HA restart of VMs fails if VM has been storage-vmo...

iceman76 · ‎12-02-2009

Hi all,

today we ran into some trouble with our 3-node vSphere 4.0 Cluster. Due to a netork failure one node was getting isolated. Because of this isolation, the vm's on this host were stopped. So far - so good. But only some of the vm's were restarted on the remaining 2 hosts. Here are the logs from the host which tried to restart the vm

2009-12-02 10:20:40.880 F62E9B90 info 'TaskManager' Task Created : haTask-ha-folder-vm-vim.Folder.registerVm-1853759376

2009-12-02 10:20:40.880 F62E9B90 info 'ha-folder-vm'] Register called: [/vmfs/volumes/484d002e-6b5cea72-25b4-001e0bd1b6ca/PLESK-02/PLESK-02.vmx

2009-12-02 10:20:40.885 F62E9B90 info 'VMFileChecker' Config rules file '/etc/vmware/configrules' loaded and parsed successfully.

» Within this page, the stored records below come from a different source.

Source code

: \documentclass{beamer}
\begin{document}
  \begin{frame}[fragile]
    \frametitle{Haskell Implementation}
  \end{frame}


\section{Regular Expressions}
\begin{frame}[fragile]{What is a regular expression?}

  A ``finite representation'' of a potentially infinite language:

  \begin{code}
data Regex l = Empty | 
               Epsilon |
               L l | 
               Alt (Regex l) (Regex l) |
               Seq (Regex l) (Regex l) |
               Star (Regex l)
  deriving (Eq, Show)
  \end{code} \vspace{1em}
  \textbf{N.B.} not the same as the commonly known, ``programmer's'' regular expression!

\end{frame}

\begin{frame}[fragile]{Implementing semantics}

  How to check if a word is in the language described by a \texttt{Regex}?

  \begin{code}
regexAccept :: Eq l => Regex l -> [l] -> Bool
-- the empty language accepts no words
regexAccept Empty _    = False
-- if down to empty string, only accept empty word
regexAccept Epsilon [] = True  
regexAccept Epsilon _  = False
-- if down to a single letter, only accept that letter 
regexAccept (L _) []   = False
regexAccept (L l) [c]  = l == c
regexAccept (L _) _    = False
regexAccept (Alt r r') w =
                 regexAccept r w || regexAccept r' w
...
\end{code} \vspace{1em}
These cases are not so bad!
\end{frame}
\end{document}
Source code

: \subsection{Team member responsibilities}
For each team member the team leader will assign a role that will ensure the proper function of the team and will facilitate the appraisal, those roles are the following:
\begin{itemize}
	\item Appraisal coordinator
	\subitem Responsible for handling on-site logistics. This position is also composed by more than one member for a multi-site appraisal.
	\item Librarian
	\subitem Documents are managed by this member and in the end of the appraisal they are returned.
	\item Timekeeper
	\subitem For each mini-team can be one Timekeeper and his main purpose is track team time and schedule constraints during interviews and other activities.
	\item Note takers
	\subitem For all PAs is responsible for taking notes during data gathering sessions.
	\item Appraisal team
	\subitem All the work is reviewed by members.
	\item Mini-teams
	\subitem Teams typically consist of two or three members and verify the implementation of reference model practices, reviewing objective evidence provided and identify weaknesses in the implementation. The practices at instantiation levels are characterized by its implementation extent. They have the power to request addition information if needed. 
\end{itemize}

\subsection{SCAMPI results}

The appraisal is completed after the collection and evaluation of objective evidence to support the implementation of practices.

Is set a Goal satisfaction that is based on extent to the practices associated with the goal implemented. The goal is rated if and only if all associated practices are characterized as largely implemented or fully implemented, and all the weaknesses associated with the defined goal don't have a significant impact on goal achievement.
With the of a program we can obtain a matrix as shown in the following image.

2009-12-02 10:20:40.886 F62E9B90 warning 'Vmsvc' RegisterVm file check error: IO error

2009-12-02 10:20:40.888 F62E9B90 info 'App' AdapterServer caught exception: vim.fault.NotFound

2009-12-02 10:20:40.888 F62E9B90 info 'TaskManager' Task Completed : haTask-ha-folder-vm-vim.Folder.registerVm-1853759376 Status error

2009-12-02 10:20:40.888 F62E9B90 info 'Vmomi' Activation N5Vmomi10ActivationE:0x5b538db8 : Invoke done registerVm on vim.Folder:ha-folder-vm

2009-12-02 10:20:40.888 F62E9B90 verbose 'Vmomi' Arg path:

"[]/vmfs/volumes/484d002e-6b5cea72-25b4-001e0bd1b6ca/PLESK-02/PLESK-02.vmx"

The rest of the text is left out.